--- START ---
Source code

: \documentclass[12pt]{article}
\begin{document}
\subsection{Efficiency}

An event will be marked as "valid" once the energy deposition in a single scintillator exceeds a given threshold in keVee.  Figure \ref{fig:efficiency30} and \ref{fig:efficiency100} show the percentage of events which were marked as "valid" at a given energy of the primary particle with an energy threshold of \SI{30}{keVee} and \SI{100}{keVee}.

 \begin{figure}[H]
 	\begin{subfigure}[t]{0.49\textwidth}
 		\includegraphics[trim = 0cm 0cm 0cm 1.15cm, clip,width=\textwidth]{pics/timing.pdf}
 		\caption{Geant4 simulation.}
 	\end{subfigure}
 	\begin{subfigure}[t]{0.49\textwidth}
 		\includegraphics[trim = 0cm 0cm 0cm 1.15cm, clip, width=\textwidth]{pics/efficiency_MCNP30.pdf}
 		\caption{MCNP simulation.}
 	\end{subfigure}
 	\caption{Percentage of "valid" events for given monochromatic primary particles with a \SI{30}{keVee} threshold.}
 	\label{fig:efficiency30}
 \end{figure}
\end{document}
--- END ---
* _WORK INSTRUCTIONS_
Print the data again exactly.

* _SOLUTION TO THIS EXERCISE_
Source code

: \documentclass[12pt]{article}
\begin{document}
\subsection{Efficiency}

An event will be marked as "valid" once the energy deposition in a single scintillator exceeds a given threshold in keVee.  Figure \ref{fig:efficiency30} and \ref{fig:efficiency100} show the percentage of events which were marked as "valid" at a given energy of the primary particle with an energy threshold of \SI{30}{keVee} and \SI{100}{keVee}.

 \begin{figure}[H]
 	\begin{subfigure}[t]{0.49\textwidth}
 		\includegraphics[trim = 0cm 0cm 0cm 1.15cm, clip,width=\textwidth]{pics/timing.pdf}
 		\caption{Geant4 simulation.}
 	\end{subfigure}
 	\begin{subfigure}[t]{0.49\textwidth}
 		\includegraphics[trim = 0cm 0cm 0cm 1.15cm, clip, width=\textwidth]{pics/efficiency_MCNP30.pdf}
 		\caption{MCNP simulation.}
 	\end{subfigure}
 	\caption{Percentage of "valid" events for given monochromatic primary particles with a \SI{30}{keVee} threshold.}
 	\label{fig:efficiency30}
 \end{figure}
\end{document}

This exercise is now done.